With no doors closing off the spaces, Carrier decided that it was important that the entire design be cohesive, approaching it as one would approach a loft space. “It’s funny—upon first impression it seems like a very traditional shingle-style home,” he says. “But when you come inside, it’s much cleaner. This open plan is not what you would expect from the shell. It speaks to the clients’ wishes that they wanted a very easy lifestyle out here.” Embracing the family’s desire for a casual atmosphere, Carrier chose to use a mix of styles, unexpectedly combining such furnishings as a hyacinth-wrapped chair, a modern live-edge dining table, a velvet seat and a midcentury lacquered console. Because the couple’s daughters all play the piano, it was also important to bring in a piano that fit well with the laid-back vibe. “We didn’t want a big black shiny Steinway,” says Carrier. Instead, they found an antique piece that worked with the room.

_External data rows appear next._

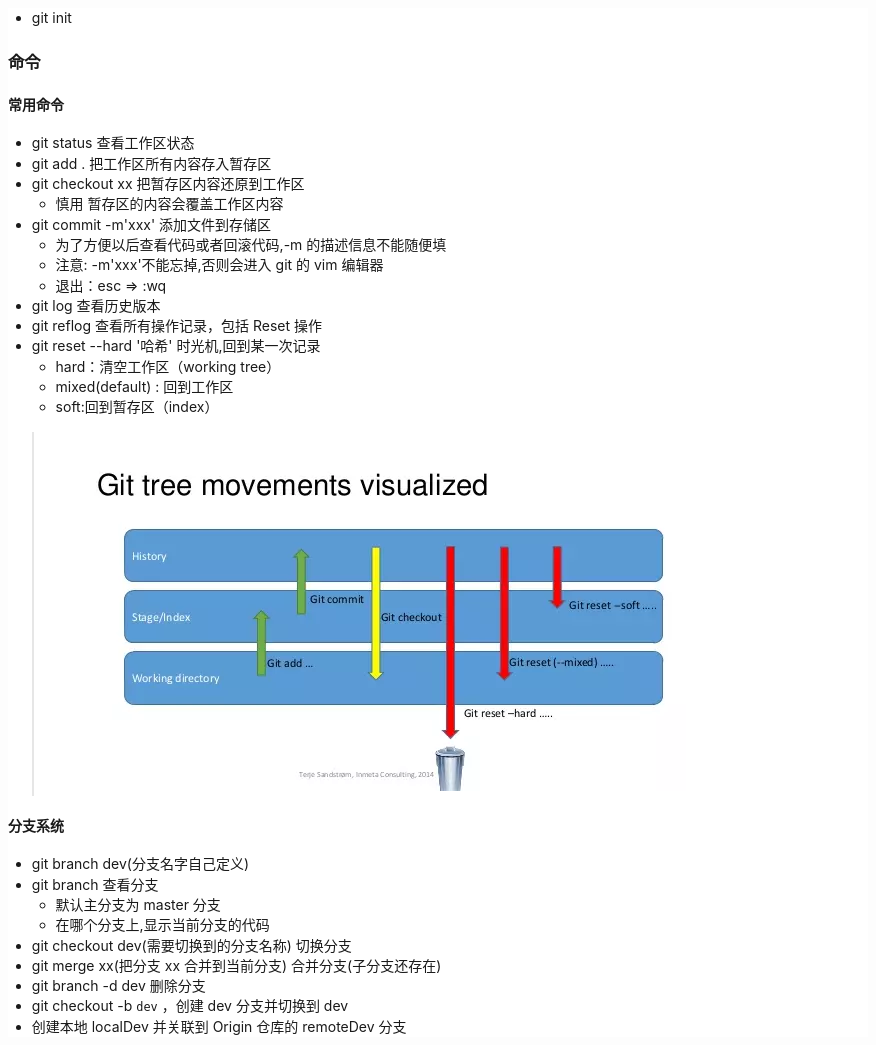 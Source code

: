 - git init

### 命令

#### 常用命令

- git status 查看工作区状态
- git add . 把工作区所有内容存入暂存区
- git checkout xx 把暂存区内容还原到工作区
  - 慎用 暂存区的内容会覆盖工作区内容
- git commit -m'xxx' 添加文件到存储区
  - 为了方便以后查看代码或者回滚代码,-m 的描述信息不能随便填
  - 注意: -m'xxx'不能忘掉,否则会进入 git 的 vim 编辑器
  - 退出：esc => :wq
- git log 查看历史版本
- git reflog 查看所有操作记录，包括 Reset 操作
- git reset --hard '哈希' 时光机,回到某一次记录
  - hard：清空工作区（working tree）
  - mixed(default) : 回到工作区
  - soft:回到暂存区（index）

> ![git-reset_mode](../images/git-reset_mode.jpg)

#### 分支系统

- git branch dev(分支名字自己定义)
- git branch 查看分支
  - 默认主分支为 master 分支
  - 在哪个分支上,显示当前分支的代码
- git checkout dev(需要切换到的分支名称) 切换分支
- git merge xx(把分支 xx 合并到当前分支) 合并分支(子分支还存在)
- git branch -d dev 删除分支
- git checkout -b `dev` ，创建 dev 分支并切换到 dev
- 创建本地 localDev 并关联到 Origin 仓库的 remoteDev 分支
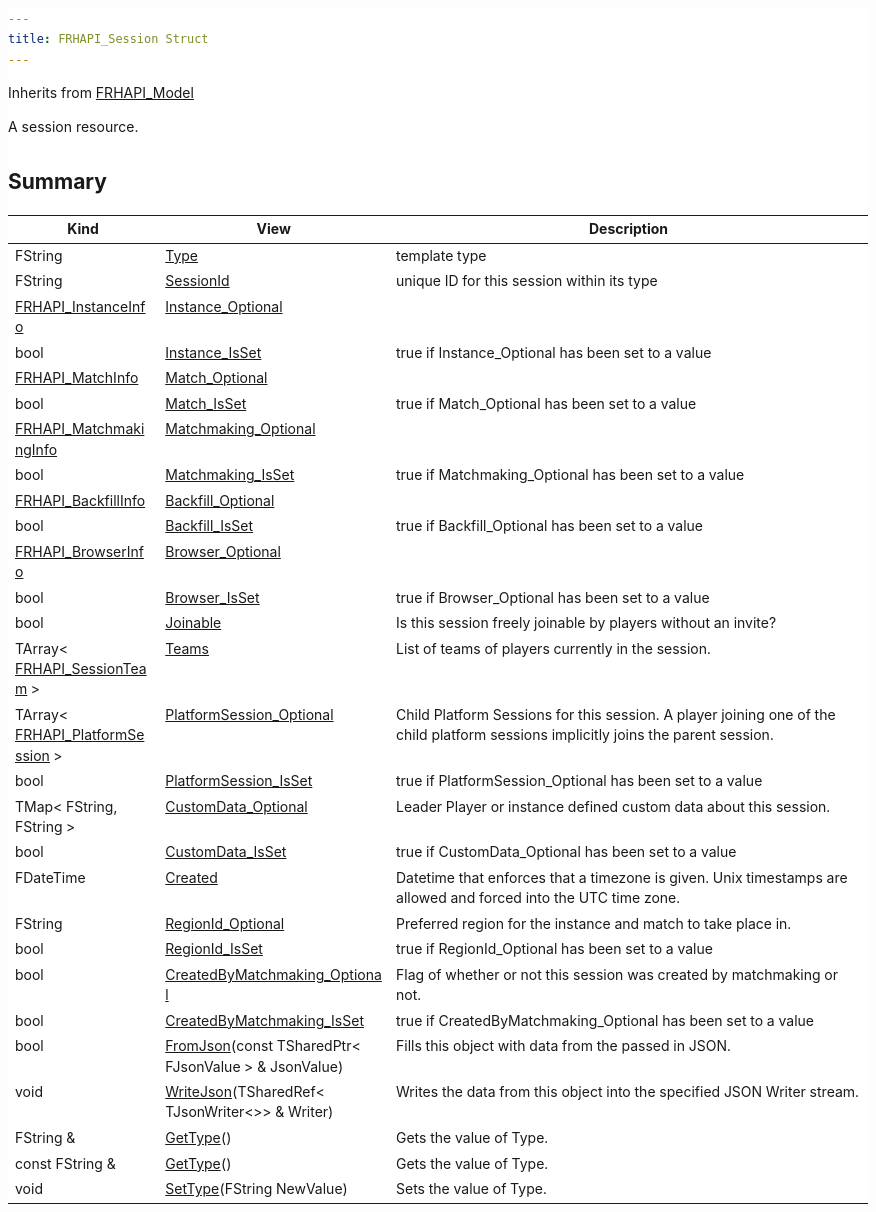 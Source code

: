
 ```yaml
---
title: FRHAPI_Session Struct
---
```

Inherits from [FRHAPI_Model](/unreal-plugins/all/structfrhapi__model/#structFRHAPI__Model)

A session resource.

## Summary
| Kind | View | Description |
|------|------|-------------|
|FString|[Type](/unreal-plugins/all/structfrhapi__session/#structFRHAPI__Session_1aa99c74b9cc52640a6c132b3517d7fcf1)|template type|
|FString|[SessionId](/unreal-plugins/all/structfrhapi__session/#structFRHAPI__Session_1adb1ba4643cbd9dabfde8d3e359500909)|unique ID for this session within its type|
|[FRHAPI_InstanceInfo](/unreal-plugins/all/structfrhapi__instanceinfo/#structFRHAPI__InstanceInfo)|[Instance_Optional](/unreal-plugins/all/structfrhapi__session/#structFRHAPI__Session_1a9d5d31fd3e79b62891ba654cfa1bf6e2)||
|bool|[Instance_IsSet](/unreal-plugins/all/structfrhapi__session/#structFRHAPI__Session_1a9e166a0d902369089a9362287090e1f8)|true if Instance_Optional has been set to a value|
|[FRHAPI_MatchInfo](/unreal-plugins/all/structfrhapi__matchinfo/#structFRHAPI__MatchInfo)|[Match_Optional](/unreal-plugins/all/structfrhapi__session/#structFRHAPI__Session_1a865f37ad58a4c3eae21fc72d843b6a3a)||
|bool|[Match_IsSet](/unreal-plugins/all/structfrhapi__session/#structFRHAPI__Session_1a97d359ac0758f38f0df5ee49c54c8108)|true if Match_Optional has been set to a value|
|[FRHAPI_MatchmakingInfo](/unreal-plugins/all/structfrhapi__matchmakinginfo/#structFRHAPI__MatchmakingInfo)|[Matchmaking_Optional](/unreal-plugins/all/structfrhapi__session/#structFRHAPI__Session_1af3225af871f86c2aae3381a62dfdd5db)||
|bool|[Matchmaking_IsSet](/unreal-plugins/all/structfrhapi__session/#structFRHAPI__Session_1a61ea704dec07fefa55e7f47d4c47c744)|true if Matchmaking_Optional has been set to a value|
|[FRHAPI_BackfillInfo](/unreal-plugins/all/structfrhapi__backfillinfo/#structFRHAPI__BackfillInfo)|[Backfill_Optional](/unreal-plugins/all/structfrhapi__session/#structFRHAPI__Session_1a241a85d41265c1bfdc254c4ba230f518)||
|bool|[Backfill_IsSet](/unreal-plugins/all/structfrhapi__session/#structFRHAPI__Session_1a7d8bfe390d73575b4e826316bf6e6594)|true if Backfill_Optional has been set to a value|
|[FRHAPI_BrowserInfo](/unreal-plugins/all/structfrhapi__browserinfo/#structFRHAPI__BrowserInfo)|[Browser_Optional](/unreal-plugins/all/structfrhapi__session/#structFRHAPI__Session_1a7595f83d2fded5187f30268f207bfc54)||
|bool|[Browser_IsSet](/unreal-plugins/all/structfrhapi__session/#structFRHAPI__Session_1aa1ace01879821c9c9b2b978cf2d3bcb4)|true if Browser_Optional has been set to a value|
|bool|[Joinable](/unreal-plugins/all/structfrhapi__session/#structFRHAPI__Session_1a9a4a29da2db810fc7b40b6e955839907)|Is this session freely joinable by players without an invite?|
|TArray< [FRHAPI_SessionTeam](/unreal-plugins/all/structfrhapi__sessionteam/#structFRHAPI__SessionTeam) >|[Teams](/unreal-plugins/all/structfrhapi__session/#structFRHAPI__Session_1a3489eec79e810de928f11a6d36b6d16e)|List of teams of players currently in the session.|
|TArray< [FRHAPI_PlatformSession](/unreal-plugins/all/structfrhapi__platformsession/#structFRHAPI__PlatformSession) >|[PlatformSession_Optional](/unreal-plugins/all/structfrhapi__session/#structFRHAPI__Session_1aef33c93a7e5567b34d41af76b8441fe3)|Child Platform Sessions for this session. A player joining one of the child platform sessions implicitly joins the parent session.|
|bool|[PlatformSession_IsSet](/unreal-plugins/all/structfrhapi__session/#structFRHAPI__Session_1a6f2c00e800ad78c74ead76a70720d494)|true if PlatformSession_Optional has been set to a value|
|TMap< FString, FString >|[CustomData_Optional](/unreal-plugins/all/structfrhapi__session/#structFRHAPI__Session_1a0d426749efebca34803c875e390e1c4b)|Leader Player or instance defined custom data about this session.|
|bool|[CustomData_IsSet](/unreal-plugins/all/structfrhapi__session/#structFRHAPI__Session_1a02208d99aadc08bc3ccc982f92db99c8)|true if CustomData_Optional has been set to a value|
|FDateTime|[Created](/unreal-plugins/all/structfrhapi__session/#structFRHAPI__Session_1ab51fce893a31fce6b645ffb16c34544b)|Datetime that enforces that a timezone is given. Unix timestamps are allowed and forced into the UTC time zone.|
|FString|[RegionId_Optional](/unreal-plugins/all/structfrhapi__session/#structFRHAPI__Session_1a4d0e9ae0e853919fe3c48fee1c2ff734)|Preferred region for the instance and match to take place in.|
|bool|[RegionId_IsSet](/unreal-plugins/all/structfrhapi__session/#structFRHAPI__Session_1abae73173741ad3d3897e92421d1dfd92)|true if RegionId_Optional has been set to a value|
|bool|[CreatedByMatchmaking_Optional](/unreal-plugins/all/structfrhapi__session/#structFRHAPI__Session_1affa742fa5462aa1c981d0a9612205d24)|Flag of whether or not this session was created by matchmaking or not.|
|bool|[CreatedByMatchmaking_IsSet](/unreal-plugins/all/structfrhapi__session/#structFRHAPI__Session_1ab568dee593d8d974177ac40172c87413)|true if CreatedByMatchmaking_Optional has been set to a value|
|bool|[FromJson](/unreal-plugins/all/structfrhapi__session/#structFRHAPI__Session_1a21a3afd198e0ca8834b3da27eac1ff6d)(const TSharedPtr< FJsonValue > & JsonValue)|Fills this object with data from the passed in JSON.|
|void|[WriteJson](/unreal-plugins/all/structfrhapi__session/#structFRHAPI__Session_1a84c8664b032ad2b3f0afd414af4819aa)(TSharedRef< TJsonWriter<>> & Writer)|Writes the data from this object into the specified JSON Writer stream.|
|FString &|[GetType](/unreal-plugins/all/structfrhapi__session/#structFRHAPI__Session_1a4b8005e8cc0e349c7c6e9ea8a8b83259)()|Gets the value of Type.|
|const FString &|[GetType](/unreal-plugins/all/structfrhapi__session/#structFRHAPI__Session_1a8cee3a500baa546a077d8fa572dd4a09)()|Gets the value of Type.|
|void|[SetType](/unreal-plugins/all/structfrhapi__session/#structFRHAPI__Session_1ae442d9294aea3fa2e28da1f5bde0ea29)(FString NewValue)|Sets the value of Type.|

Carrier also wanted to incorporate the family’s love for all water-related activities, but do so “without being corny,” he says. So, he added such touches as a buoy-like chandelier in the dining room, a shell-encrusted table and raffia-backed chairs, with shades of blue, green and sand permeating the entire house. The tower tops off this seaside charm—both literally and figuratively. Inside it, a spiral staircase leads to a ceiling hatch. “You go out there and pull back the hatch, and you go out on the walkway,” says Rose. “If you ever sailed, then that’s the view you’ve seen.”
With such stunning natural views, Edmund Hollander, the landscape architect who was brought on for the project, did not want to veer away from the indigenous aspects of the property. “Ed reminded me that we should let the trees and views speak for themselves,” says the husband. Adds Hollander: “This was not a property that needed a ‘landscape statement.’ Mother Nature had made that statement and it was our job to be respectful and deferential.” Taking into consideration the uniquely difficult Shelter Island combination of salt winds, low water and deer browsing, Hollander planted buddleias, vitex, American holly and bayberry—all of which are drought- and deer-tolerant. “Fortunately, all of the elements lend themselves to a cohesive landscape that accentuated the elegance of the rolling topography, great trees and scenic vistas of bays and wetlands,” he says.
Ultimately, the design team fulfilled the owners’ vision of a place where every aspect is well-used and enjoyed. Says the husband, “Stand in the middle of the house and pivot east to see a ferry channel, south to the sound, west for the sunset, and north for a glimpse of a 125-year-old copper beech tree.” As Rose explains, “It’s all about the views.”